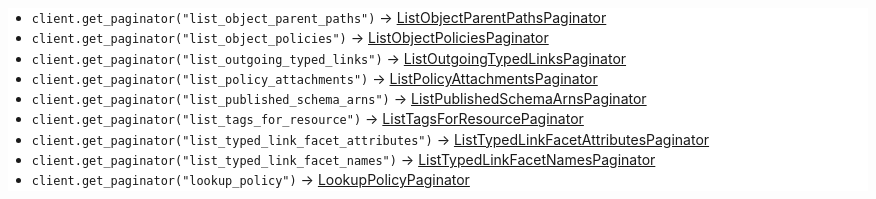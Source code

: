 - `client.get_paginator("list_object_parent_paths")` -> [ListObjectParentPathsPaginator](./paginators.md#listobjectparentpathspaginator)
- `client.get_paginator("list_object_policies")` -> [ListObjectPoliciesPaginator](./paginators.md#listobjectpoliciespaginator)
- `client.get_paginator("list_outgoing_typed_links")` -> [ListOutgoingTypedLinksPaginator](./paginators.md#listoutgoingtypedlinkspaginator)
- `client.get_paginator("list_policy_attachments")` -> [ListPolicyAttachmentsPaginator](./paginators.md#listpolicyattachmentspaginator)
- `client.get_paginator("list_published_schema_arns")` -> [ListPublishedSchemaArnsPaginator](./paginators.md#listpublishedschemaarnspaginator)
- `client.get_paginator("list_tags_for_resource")` -> [ListTagsForResourcePaginator](./paginators.md#listtagsforresourcepaginator)
- `client.get_paginator("list_typed_link_facet_attributes")` -> [ListTypedLinkFacetAttributesPaginator](./paginators.md#listtypedlinkfacetattributespaginator)
- `client.get_paginator("list_typed_link_facet_names")` -> [ListTypedLinkFacetNamesPaginator](./paginators.md#listtypedlinkfacetnamespaginator)
- `client.get_paginator("lookup_policy")` -> [LookupPolicyPaginator](./paginators.md#lookuppolicypaginator)



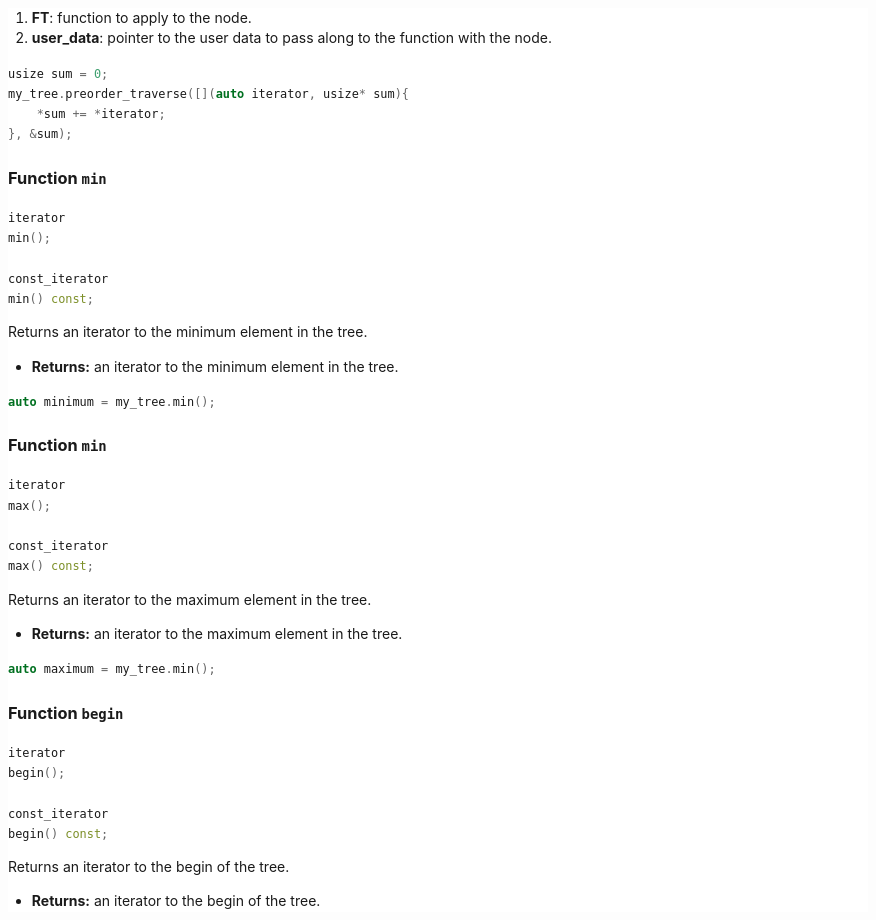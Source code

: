 1. **FT**: function to apply to the node.
2. **user_data**: pointer to the user data to pass along to the function with the node.

```C++
usize sum = 0;
my_tree.preorder_traverse([](auto iterator, usize* sum){
	*sum += *iterator;
}, &sum);
```


### Function `min`
```C++
iterator
min();

const_iterator
min() const;
```
Returns an iterator to the minimum element in the tree.

- **Returns:** an iterator to the minimum element in the tree.

```C++
auto minimum = my_tree.min();
```


### Function `min`
```C++
iterator
max();

const_iterator
max() const;
```
Returns an iterator to the maximum element in the tree.

- **Returns:** an iterator to the maximum element in the tree.

```C++
auto maximum = my_tree.min();
```


### Function `begin`
```C++
iterator
begin();

const_iterator
begin() const;
```
Returns an iterator to the begin of the tree.

- **Returns:** an iterator to the begin of the tree.
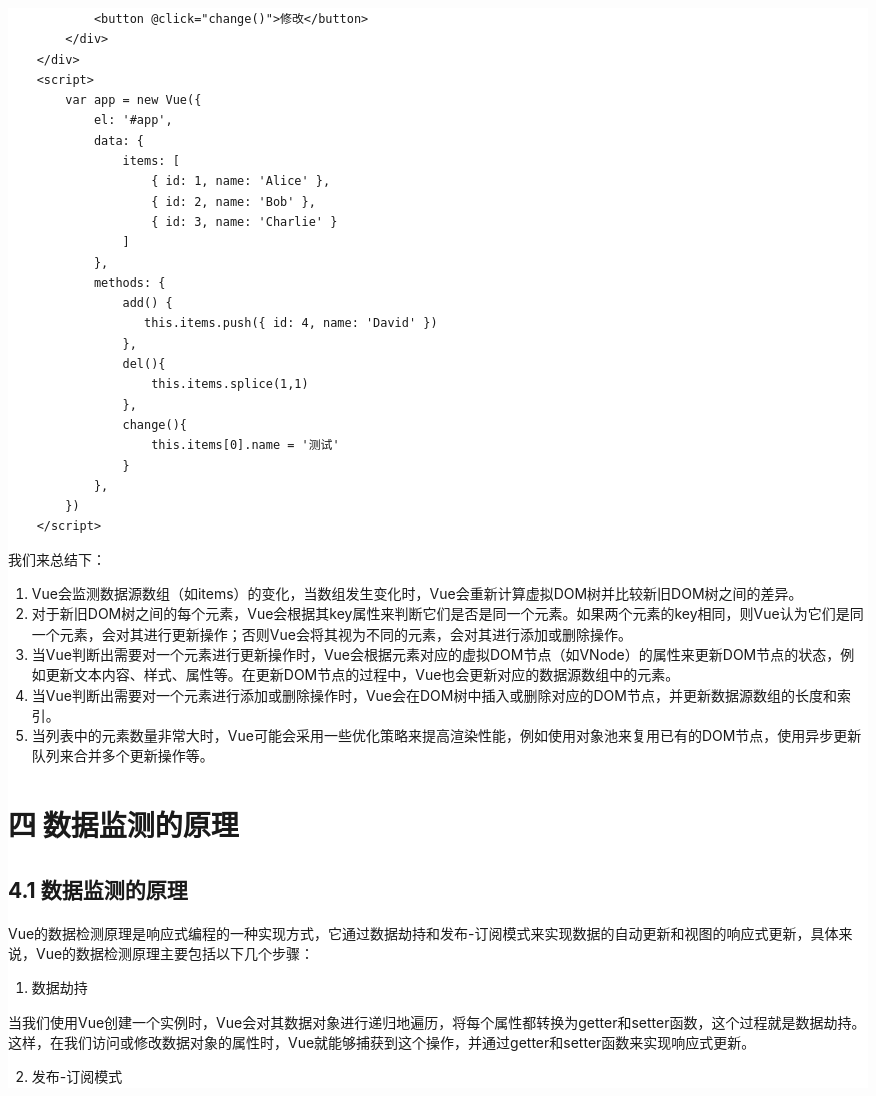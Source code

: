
 ```vue
            <button @click="change()">修改</button>
        </div>
    </div>
    <script>
        var app = new Vue({
            el: '#app',
            data: {
                items: [
                    { id: 1, name: 'Alice' },
                    { id: 2, name: 'Bob' },
                    { id: 3, name: 'Charlie' }
                ]
            },
            methods: {
                add() {
                   this.items.push({ id: 4, name: 'David' })
                },
                del(){
                    this.items.splice(1,1)
                },
                change(){
                    this.items[0].name = '测试'
                }
            },
        })
    </script>
```
我们来总结下：

1. Vue会监测数据源数组（如items）的变化，当数组发生变化时，Vue会重新计算虚拟DOM树并比较新旧DOM树之间的差异。
2. 对于新旧DOM树之间的每个元素，Vue会根据其key属性来判断它们是否是同一个元素。如果两个元素的key相同，则Vue认为它们是同一个元素，会对其进行更新操作；否则Vue会将其视为不同的元素，会对其进行添加或删除操作。
3. 当Vue判断出需要对一个元素进行更新操作时，Vue会根据元素对应的虚拟DOM节点（如VNode）的属性来更新DOM节点的状态，例如更新文本内容、样式、属性等。在更新DOM节点的过程中，Vue也会更新对应的数据源数组中的元素。
4. 当Vue判断出需要对一个元素进行添加或删除操作时，Vue会在DOM树中插入或删除对应的DOM节点，并更新数据源数组的长度和索引。
5. 当列表中的元素数量非常大时，Vue可能会采用一些优化策略来提高渲染性能，例如使用对象池来复用已有的DOM节点，使用异步更新队列来合并多个更新操作等。



# 四 数据监测的原理

## 4.1 数据监测的原理

Vue的数据检测原理是响应式编程的一种实现方式，它通过数据劫持和发布-订阅模式来实现数据的自动更新和视图的响应式更新，具体来说，Vue的数据检测原理主要包括以下几个步骤：

1. 数据劫持

当我们使用Vue创建一个实例时，Vue会对其数据对象进行递归地遍历，将每个属性都转换为getter和setter函数，这个过程就是数据劫持。这样，在我们访问或修改数据对象的属性时，Vue就能够捕获到这个操作，并通过getter和setter函数来实现响应式更新。

2. 发布-订阅模式
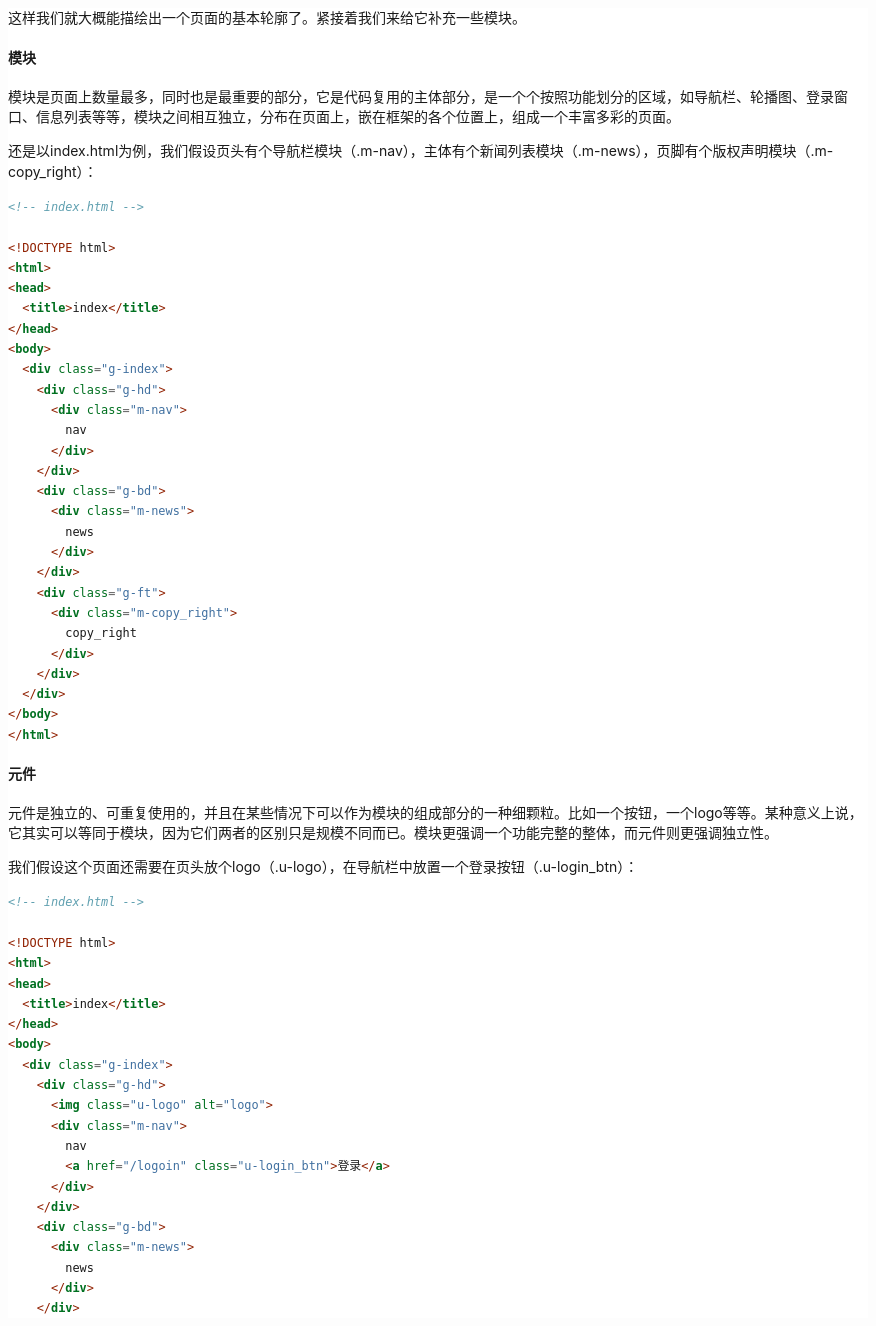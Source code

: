 这样我们就大概能描绘出一个页面的基本轮廓了。紧接着我们来给它补充一些模块。

#### 模块
模块是页面上数量最多，同时也是最重要的部分，它是代码复用的主体部分，是一个个按照功能划分的区域，如导航栏、轮播图、登录窗口、信息列表等等，模块之间相互独立，分布在页面上，嵌在框架的各个位置上，组成一个丰富多彩的页面。  

还是以index.html为例，我们假设页头有个导航栏模块（.m-nav），主体有个新闻列表模块（.m-news），页脚有个版权声明模块（.m-copy_right）：

```html
<!-- index.html -->

<!DOCTYPE html>
<html>
<head>
  <title>index</title>
</head>
<body>
  <div class="g-index">
    <div class="g-hd">
      <div class="m-nav">
        nav
      </div>
    </div>
    <div class="g-bd">
      <div class="m-news">
        news
      </div>
    </div>
    <div class="g-ft">
      <div class="m-copy_right">
        copy_right
      </div>
    </div>
  </div>
</body>
</html>
```

#### 元件
元件是独立的、可重复使用的，并且在某些情况下可以作为模块的组成部分的一种细颗粒。比如一个按钮，一个logo等等。某种意义上说，它其实可以等同于模块，因为它们两者的区别只是规模不同而已。模块更强调一个功能完整的整体，而元件则更强调独立性。

我们假设这个页面还需要在页头放个logo（.u-logo），在导航栏中放置一个登录按钮（.u-login_btn）：

```html
<!-- index.html -->

<!DOCTYPE html>
<html>
<head>
  <title>index</title>
</head>
<body>
  <div class="g-index">
    <div class="g-hd">
      <img class="u-logo" alt="logo">
      <div class="m-nav">
        nav
        <a href="/logoin" class="u-login_btn">登录</a>
      </div>
    </div>
    <div class="g-bd">
      <div class="m-news">
        news
      </div>
    </div>
```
===
• Work required:
When you reach the line that has "3. 当Vue判断出需要对一" in the data above, start repeating lines exactly, and stop after the line that has "元件是独立的、可重复使用的，"; pictures stay out.

• Exercise solution:
3. 当Vue判断出需要对一个元素进行更新操作时，Vue会根据元素对应的虚拟DOM节点（如VNode）的属性来更新DOM节点的状态，例如更新文本内容、样式、属性等。在更新DOM节点的过程中，Vue也会更新对应的数据源数组中的元素。
4. 当Vue判断出需要对一个元素进行添加或删除操作时，Vue会在DOM树中插入或删除对应的DOM节点，并更新数据源数组的长度和索引。
5. 当列表中的元素数量非常大时，Vue可能会采用一些优化策略来提高渲染性能，例如使用对象池来复用已有的DOM节点，使用异步更新队列来合并多个更新操作等。



# 四 数据监测的原理

## 4.1 数据监测的原理

Vue的数据检测原理是响应式编程的一种实现方式，它通过数据劫持和发布-订阅模式来实现数据的自动更新和视图的响应式更新，具体来说，Vue的数据检测原理主要包括以下几个步骤：

1. 数据劫持

当我们使用Vue创建一个实例时，Vue会对其数据对象进行递归地遍历，将每个属性都转换为getter和setter函数，这个过程就是数据劫持。这样，在我们访问或修改数据对象的属性时，Vue就能够捕获到这个操作，并通过getter和setter函数来实现响应式更新。

2. 发布-订阅模式
Source code

: 这样我们就大概能描绘出一个页面的基本轮廓了。紧接着我们来给它补充一些模块。

#### 模块
模块是页面上数量最多，同时也是最重要的部分，它是代码复用的主体部分，是一个个按照功能划分的区域，如导航栏、轮播图、登录窗口、信息列表等等，模块之间相互独立，分布在页面上，嵌在框架的各个位置上，组成一个丰富多彩的页面。  

还是以index.html为例，我们假设页头有个导航栏模块（.m-nav），主体有个新闻列表模块（.m-news），页脚有个版权声明模块（.m-copy_right）：

```html
<!-- index.html -->

<!DOCTYPE html>
<html>
<head>
  <title>index</title>
</head>
<body>
  <div class="g-index">
    <div class="g-hd">
      <div class="m-nav">
        nav
      </div>
    </div>
    <div class="g-bd">
      <div class="m-news">
        news
      </div>
    </div>
    <div class="g-ft">
      <div class="m-copy_right">
        copy_right
      </div>
    </div>
  </div>
</body>
</html>
```

#### 元件
元件是独立的、可重复使用的，并且在某些情况下可以作为模块的组成部分的一种细颗粒。比如一个按钮，一个logo等等。某种意义上说，它其实可以等同于模块，因为它们两者的区别只是规模不同而已。模块更强调一个功能完整的整体，而元件则更强调独立性。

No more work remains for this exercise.